**EXERCISE GOAL**: Among the lines of the records, count those containing the word "checked", then give the number alone.
--*--
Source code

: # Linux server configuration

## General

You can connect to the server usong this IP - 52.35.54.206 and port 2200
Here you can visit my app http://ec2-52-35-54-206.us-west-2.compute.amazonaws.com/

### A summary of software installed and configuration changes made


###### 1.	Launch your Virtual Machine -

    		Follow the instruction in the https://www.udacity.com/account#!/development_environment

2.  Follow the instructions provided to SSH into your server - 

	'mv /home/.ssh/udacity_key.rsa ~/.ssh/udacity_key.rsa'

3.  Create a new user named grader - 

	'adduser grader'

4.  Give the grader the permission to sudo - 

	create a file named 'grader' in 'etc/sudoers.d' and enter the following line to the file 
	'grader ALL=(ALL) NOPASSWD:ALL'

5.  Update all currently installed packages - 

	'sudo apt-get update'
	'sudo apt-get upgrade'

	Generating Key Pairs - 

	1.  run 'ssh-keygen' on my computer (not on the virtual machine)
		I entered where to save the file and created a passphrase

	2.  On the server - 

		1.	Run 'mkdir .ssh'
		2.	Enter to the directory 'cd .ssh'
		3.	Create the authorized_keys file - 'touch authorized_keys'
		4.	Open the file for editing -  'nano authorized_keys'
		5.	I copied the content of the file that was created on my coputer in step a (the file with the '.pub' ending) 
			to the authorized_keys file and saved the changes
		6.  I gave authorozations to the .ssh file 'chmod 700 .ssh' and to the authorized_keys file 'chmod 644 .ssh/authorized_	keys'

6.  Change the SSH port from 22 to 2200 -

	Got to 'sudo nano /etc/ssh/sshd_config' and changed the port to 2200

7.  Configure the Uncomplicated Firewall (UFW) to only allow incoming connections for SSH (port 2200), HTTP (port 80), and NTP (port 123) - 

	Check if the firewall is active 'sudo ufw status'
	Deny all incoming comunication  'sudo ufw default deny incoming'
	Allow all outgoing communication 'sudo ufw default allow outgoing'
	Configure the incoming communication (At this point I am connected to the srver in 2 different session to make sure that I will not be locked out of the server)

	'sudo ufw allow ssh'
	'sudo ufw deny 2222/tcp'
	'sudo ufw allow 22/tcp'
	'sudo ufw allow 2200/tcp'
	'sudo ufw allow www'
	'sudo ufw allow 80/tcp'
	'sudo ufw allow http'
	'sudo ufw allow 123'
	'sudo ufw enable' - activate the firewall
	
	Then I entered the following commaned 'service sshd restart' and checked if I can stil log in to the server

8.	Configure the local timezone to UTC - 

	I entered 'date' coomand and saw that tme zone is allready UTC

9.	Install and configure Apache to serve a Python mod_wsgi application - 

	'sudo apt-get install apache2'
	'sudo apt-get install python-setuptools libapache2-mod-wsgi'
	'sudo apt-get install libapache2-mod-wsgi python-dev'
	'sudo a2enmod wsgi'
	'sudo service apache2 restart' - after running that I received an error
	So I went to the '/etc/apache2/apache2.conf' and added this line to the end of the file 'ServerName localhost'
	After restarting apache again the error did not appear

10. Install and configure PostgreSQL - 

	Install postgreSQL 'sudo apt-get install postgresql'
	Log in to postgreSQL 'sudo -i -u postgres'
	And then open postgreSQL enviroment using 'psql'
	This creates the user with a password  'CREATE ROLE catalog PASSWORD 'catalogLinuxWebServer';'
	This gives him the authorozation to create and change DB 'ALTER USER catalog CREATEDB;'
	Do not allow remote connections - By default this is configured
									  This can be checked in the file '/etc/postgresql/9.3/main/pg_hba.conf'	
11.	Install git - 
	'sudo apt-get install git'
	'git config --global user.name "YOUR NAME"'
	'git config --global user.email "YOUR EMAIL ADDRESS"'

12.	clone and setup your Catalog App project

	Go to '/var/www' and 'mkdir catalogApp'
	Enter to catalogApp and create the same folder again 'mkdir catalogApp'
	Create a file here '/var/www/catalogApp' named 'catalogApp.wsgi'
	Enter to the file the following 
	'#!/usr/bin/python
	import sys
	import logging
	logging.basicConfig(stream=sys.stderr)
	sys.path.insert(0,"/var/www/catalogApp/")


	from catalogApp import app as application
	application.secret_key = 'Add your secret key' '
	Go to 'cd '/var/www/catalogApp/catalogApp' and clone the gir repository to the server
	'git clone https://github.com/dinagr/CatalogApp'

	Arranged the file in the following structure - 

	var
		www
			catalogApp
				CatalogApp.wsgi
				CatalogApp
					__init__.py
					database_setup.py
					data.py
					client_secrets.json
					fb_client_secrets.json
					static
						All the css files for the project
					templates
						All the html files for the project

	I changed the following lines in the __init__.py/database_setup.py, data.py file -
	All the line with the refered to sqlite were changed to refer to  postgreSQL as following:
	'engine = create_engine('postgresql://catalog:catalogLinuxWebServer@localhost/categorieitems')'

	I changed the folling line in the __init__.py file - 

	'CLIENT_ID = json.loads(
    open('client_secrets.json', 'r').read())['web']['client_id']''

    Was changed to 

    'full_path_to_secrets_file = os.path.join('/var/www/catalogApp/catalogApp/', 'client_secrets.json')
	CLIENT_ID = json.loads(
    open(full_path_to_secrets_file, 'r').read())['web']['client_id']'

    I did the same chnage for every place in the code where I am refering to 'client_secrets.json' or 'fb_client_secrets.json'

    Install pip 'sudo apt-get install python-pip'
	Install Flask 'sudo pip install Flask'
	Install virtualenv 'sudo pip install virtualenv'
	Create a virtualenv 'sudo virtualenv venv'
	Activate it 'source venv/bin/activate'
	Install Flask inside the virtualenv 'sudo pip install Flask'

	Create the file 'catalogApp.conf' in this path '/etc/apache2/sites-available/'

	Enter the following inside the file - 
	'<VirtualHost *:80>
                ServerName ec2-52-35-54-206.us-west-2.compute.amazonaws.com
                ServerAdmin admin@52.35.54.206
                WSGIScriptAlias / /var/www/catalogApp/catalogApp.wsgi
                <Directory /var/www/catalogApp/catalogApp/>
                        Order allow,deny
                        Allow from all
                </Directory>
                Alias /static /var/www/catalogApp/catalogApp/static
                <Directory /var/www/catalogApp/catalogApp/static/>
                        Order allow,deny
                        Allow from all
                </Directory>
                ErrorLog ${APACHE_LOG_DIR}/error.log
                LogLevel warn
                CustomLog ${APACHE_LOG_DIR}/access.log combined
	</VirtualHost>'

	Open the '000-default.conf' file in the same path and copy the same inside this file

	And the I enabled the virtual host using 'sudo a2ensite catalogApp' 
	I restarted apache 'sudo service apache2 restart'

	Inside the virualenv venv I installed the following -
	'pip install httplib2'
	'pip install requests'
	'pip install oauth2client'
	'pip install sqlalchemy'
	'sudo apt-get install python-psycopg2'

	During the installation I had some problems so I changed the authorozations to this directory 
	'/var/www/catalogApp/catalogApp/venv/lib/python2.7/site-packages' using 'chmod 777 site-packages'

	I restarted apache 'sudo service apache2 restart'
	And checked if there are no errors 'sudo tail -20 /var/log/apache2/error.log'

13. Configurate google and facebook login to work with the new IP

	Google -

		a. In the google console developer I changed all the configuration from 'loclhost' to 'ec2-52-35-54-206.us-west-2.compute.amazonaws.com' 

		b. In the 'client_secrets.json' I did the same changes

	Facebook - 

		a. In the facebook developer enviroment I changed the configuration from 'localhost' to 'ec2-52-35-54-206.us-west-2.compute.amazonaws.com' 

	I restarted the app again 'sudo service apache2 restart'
--*--
**SOLUTION TO THIS TASK**: 3